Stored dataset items
- - - - -

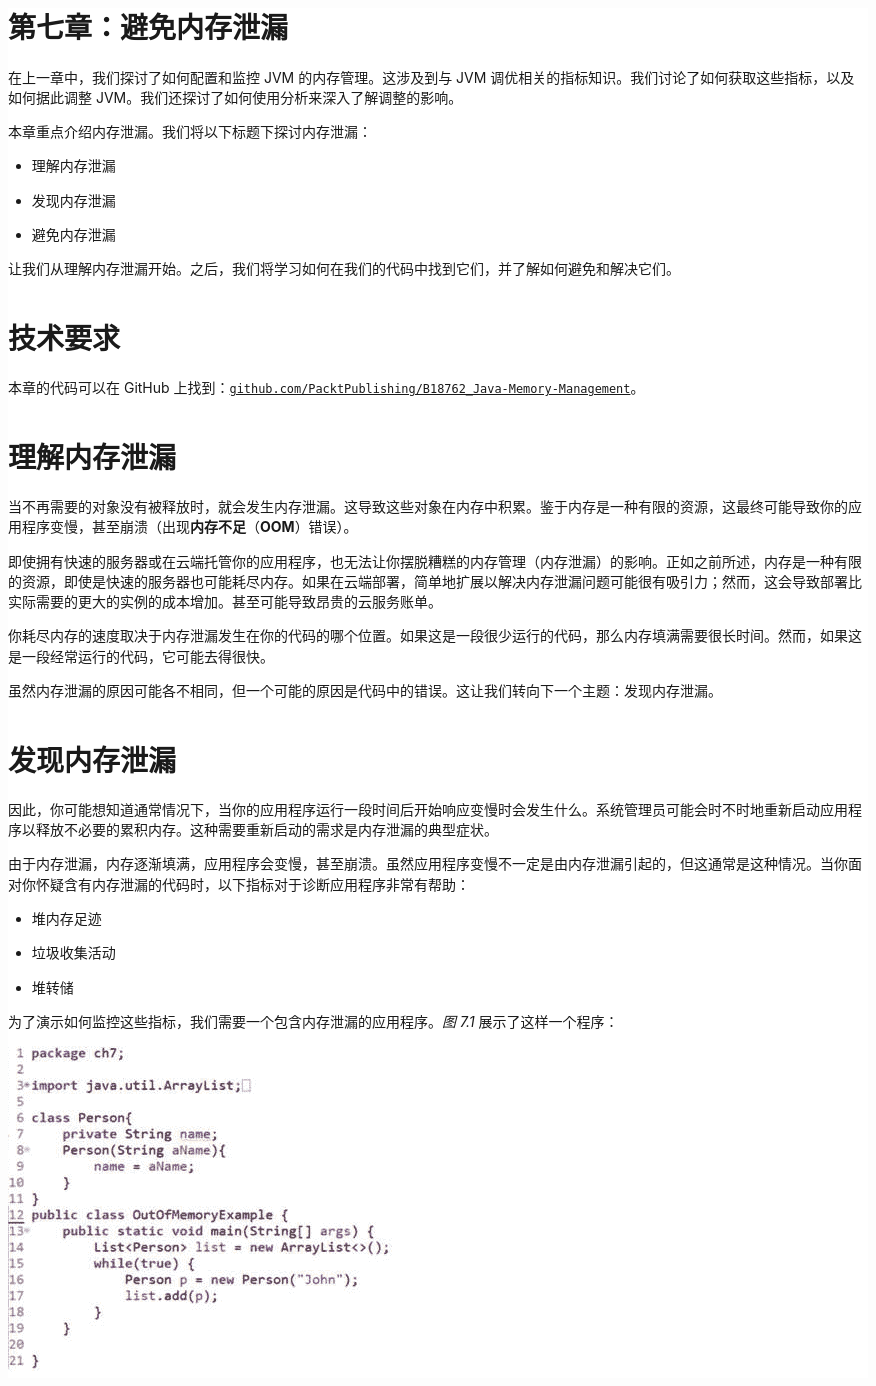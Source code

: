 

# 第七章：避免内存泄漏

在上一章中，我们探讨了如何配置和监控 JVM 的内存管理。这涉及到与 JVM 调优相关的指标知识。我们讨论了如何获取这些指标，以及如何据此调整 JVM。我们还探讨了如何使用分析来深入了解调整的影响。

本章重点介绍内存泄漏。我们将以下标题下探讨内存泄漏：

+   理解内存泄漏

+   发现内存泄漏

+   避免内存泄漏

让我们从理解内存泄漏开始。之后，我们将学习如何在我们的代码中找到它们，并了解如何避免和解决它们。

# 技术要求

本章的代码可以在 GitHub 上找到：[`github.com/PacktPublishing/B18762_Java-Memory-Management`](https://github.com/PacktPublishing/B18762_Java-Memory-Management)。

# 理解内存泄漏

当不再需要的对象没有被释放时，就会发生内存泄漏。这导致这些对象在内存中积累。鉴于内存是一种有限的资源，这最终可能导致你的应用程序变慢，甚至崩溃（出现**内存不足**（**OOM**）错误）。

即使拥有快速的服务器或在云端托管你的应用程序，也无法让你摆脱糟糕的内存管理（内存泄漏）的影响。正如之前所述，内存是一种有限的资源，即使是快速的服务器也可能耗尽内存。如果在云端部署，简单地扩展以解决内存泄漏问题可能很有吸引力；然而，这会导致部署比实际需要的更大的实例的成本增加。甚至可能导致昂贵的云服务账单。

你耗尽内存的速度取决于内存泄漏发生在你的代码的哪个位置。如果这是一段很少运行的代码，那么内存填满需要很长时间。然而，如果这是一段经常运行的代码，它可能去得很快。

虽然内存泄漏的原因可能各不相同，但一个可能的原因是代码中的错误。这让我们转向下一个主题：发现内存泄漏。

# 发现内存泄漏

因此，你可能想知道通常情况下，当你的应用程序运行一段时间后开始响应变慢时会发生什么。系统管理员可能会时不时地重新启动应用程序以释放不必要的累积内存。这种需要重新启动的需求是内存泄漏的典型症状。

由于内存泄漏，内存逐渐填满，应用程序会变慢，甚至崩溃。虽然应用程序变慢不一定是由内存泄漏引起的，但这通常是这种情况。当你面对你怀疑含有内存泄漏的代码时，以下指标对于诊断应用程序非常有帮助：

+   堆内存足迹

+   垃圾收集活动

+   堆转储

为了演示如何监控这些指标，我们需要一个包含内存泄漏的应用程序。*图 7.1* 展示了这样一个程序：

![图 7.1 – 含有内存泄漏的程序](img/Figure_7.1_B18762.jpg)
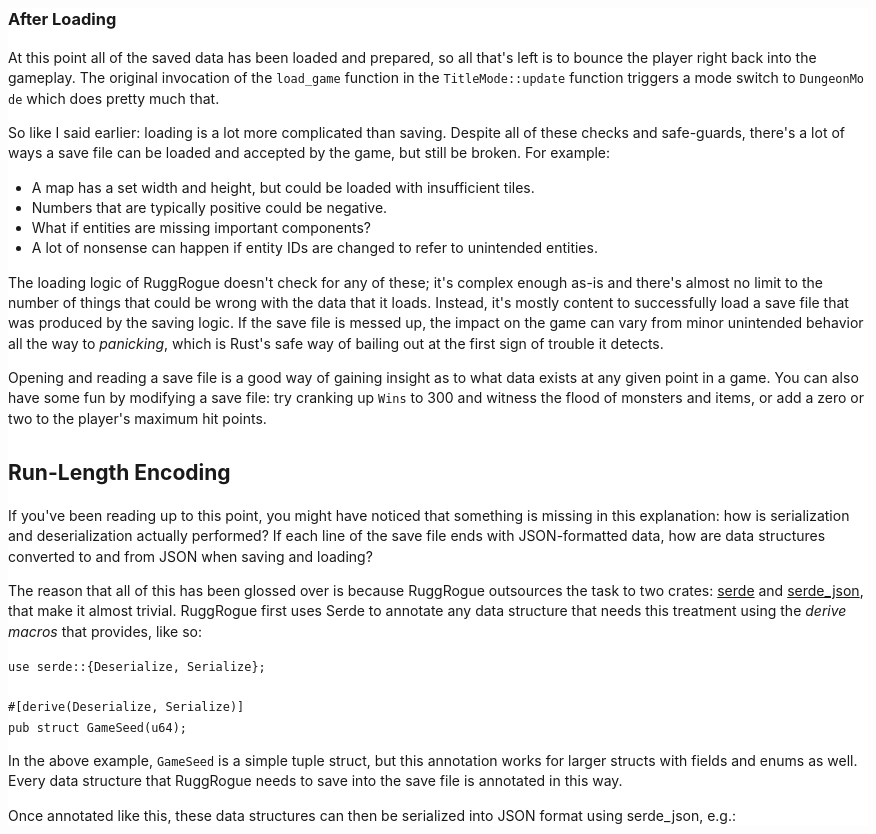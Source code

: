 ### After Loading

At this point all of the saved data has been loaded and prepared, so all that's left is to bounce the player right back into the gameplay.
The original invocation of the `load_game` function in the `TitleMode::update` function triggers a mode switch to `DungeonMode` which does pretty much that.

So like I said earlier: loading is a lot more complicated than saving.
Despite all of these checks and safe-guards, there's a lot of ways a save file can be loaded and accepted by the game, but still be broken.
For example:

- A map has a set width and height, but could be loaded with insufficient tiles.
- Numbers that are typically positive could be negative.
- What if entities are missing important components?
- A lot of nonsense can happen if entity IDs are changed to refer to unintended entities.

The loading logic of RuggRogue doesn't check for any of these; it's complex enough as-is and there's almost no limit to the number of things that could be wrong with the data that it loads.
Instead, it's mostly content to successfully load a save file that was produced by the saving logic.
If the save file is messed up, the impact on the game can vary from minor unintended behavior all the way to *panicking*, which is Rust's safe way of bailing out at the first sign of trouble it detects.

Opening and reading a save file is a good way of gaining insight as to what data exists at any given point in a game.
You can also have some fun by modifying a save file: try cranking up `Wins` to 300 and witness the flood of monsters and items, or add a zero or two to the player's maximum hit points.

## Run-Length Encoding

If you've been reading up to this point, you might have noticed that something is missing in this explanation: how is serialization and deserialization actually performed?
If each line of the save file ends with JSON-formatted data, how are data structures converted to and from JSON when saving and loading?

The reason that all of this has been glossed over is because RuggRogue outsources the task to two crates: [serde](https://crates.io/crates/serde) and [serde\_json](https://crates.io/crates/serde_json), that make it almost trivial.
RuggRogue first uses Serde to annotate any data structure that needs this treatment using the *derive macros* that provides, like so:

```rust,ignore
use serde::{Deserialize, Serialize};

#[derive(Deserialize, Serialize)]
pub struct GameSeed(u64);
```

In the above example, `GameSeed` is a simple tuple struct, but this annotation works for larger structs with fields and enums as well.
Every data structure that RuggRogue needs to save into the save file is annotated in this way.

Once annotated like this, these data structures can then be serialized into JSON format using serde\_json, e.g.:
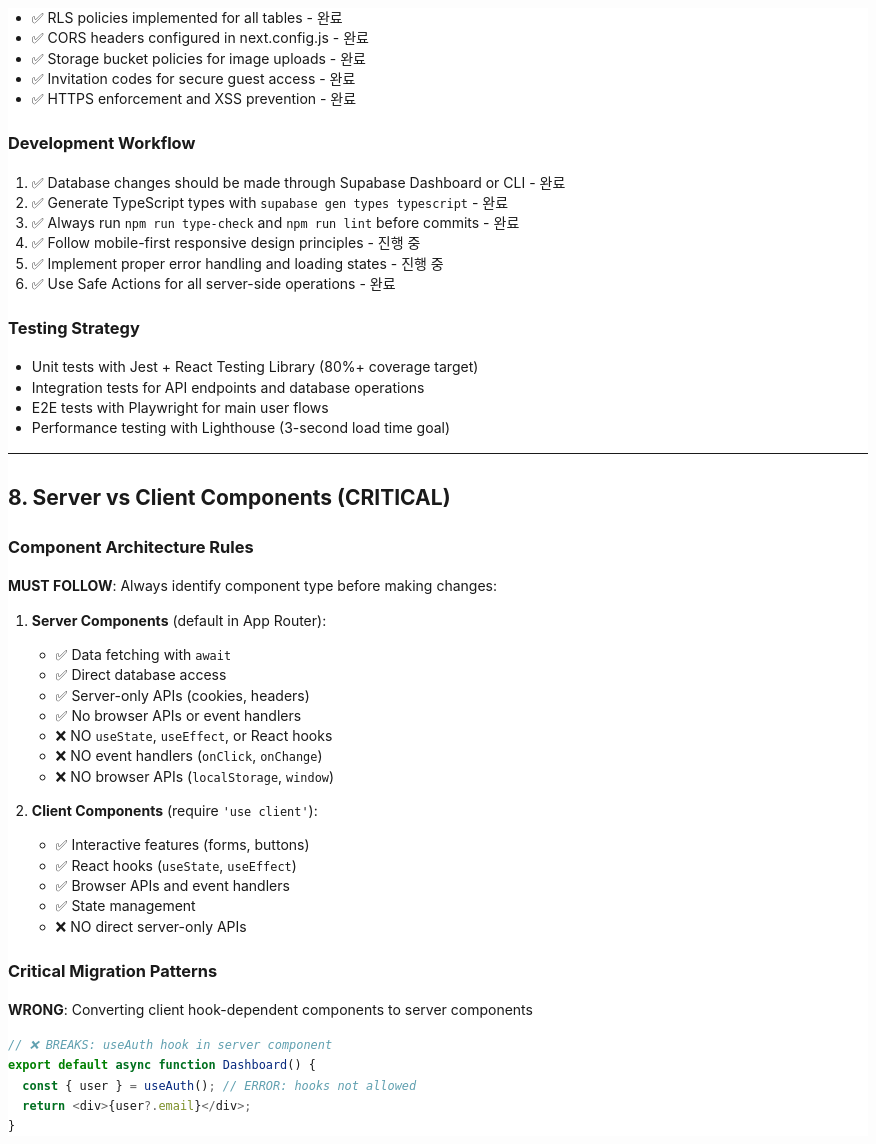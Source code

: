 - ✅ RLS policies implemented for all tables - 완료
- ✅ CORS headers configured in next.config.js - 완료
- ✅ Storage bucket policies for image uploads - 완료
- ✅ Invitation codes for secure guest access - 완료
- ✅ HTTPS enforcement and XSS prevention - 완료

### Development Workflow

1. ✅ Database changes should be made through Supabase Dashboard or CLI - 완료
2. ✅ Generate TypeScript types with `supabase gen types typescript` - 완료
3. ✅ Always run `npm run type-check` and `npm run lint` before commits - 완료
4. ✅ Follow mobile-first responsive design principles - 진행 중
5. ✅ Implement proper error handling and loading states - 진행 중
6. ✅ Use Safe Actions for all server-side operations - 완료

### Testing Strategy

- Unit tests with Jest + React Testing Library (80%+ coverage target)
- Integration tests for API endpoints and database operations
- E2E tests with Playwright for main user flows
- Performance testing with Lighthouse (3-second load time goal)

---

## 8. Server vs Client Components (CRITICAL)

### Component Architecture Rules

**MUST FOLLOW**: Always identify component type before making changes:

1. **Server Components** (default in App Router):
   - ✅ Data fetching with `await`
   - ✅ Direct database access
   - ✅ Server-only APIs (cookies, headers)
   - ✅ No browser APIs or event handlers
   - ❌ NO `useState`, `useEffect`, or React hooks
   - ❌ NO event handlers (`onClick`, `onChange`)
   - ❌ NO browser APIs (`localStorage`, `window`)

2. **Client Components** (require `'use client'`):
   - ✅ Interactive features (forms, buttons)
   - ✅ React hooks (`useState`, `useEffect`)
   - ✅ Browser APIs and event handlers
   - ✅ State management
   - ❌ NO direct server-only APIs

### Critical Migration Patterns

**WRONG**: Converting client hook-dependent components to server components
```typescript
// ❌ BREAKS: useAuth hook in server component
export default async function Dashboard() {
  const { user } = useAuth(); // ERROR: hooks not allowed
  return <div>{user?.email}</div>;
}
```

- - - - -

__Action item__: Without the pictures, give again exactly the lines above starting at the line containing "You can also" and ending at the line containing "3. ✅ Always".

__Written solution__:
You can also have some fun by modifying a save file: try cranking up `Wins` to 300 and witness the flood of monsters and items, or add a zero or two to the player's maximum hit points.

## Run-Length Encoding

If you've been reading up to this point, you might have noticed that something is missing in this explanation: how is serialization and deserialization actually performed?
If each line of the save file ends with JSON-formatted data, how are data structures converted to and from JSON when saving and loading?

The reason that all of this has been glossed over is because RuggRogue outsources the task to two crates: [serde](https://crates.io/crates/serde) and [serde\_json](https://crates.io/crates/serde_json), that make it almost trivial.
RuggRogue first uses Serde to annotate any data structure that needs this treatment using the *derive macros* that provides, like so:

```rust,ignore
use serde::{Deserialize, Serialize};

#[derive(Deserialize, Serialize)]
pub struct GameSeed(u64);
```

In the above example, `GameSeed` is a simple tuple struct, but this annotation works for larger structs with fields and enums as well.
Every data structure that RuggRogue needs to save into the save file is annotated in this way.

Once annotated like this, these data structures can then be serialized into JSON format using serde\_json, e.g.:
Source code

: - ✅ RLS policies implemented for all tables - 완료
- ✅ CORS headers configured in next.config.js - 완료
- ✅ Storage bucket policies for image uploads - 완료
- ✅ Invitation codes for secure guest access - 완료
- ✅ HTTPS enforcement and XSS prevention - 완료

### Development Workflow

1. ✅ Database changes should be made through Supabase Dashboard or CLI - 완료
2. ✅ Generate TypeScript types with `supabase gen types typescript` - 완료
3. ✅ Always run `npm run type-check` and `npm run lint` before commits - 완료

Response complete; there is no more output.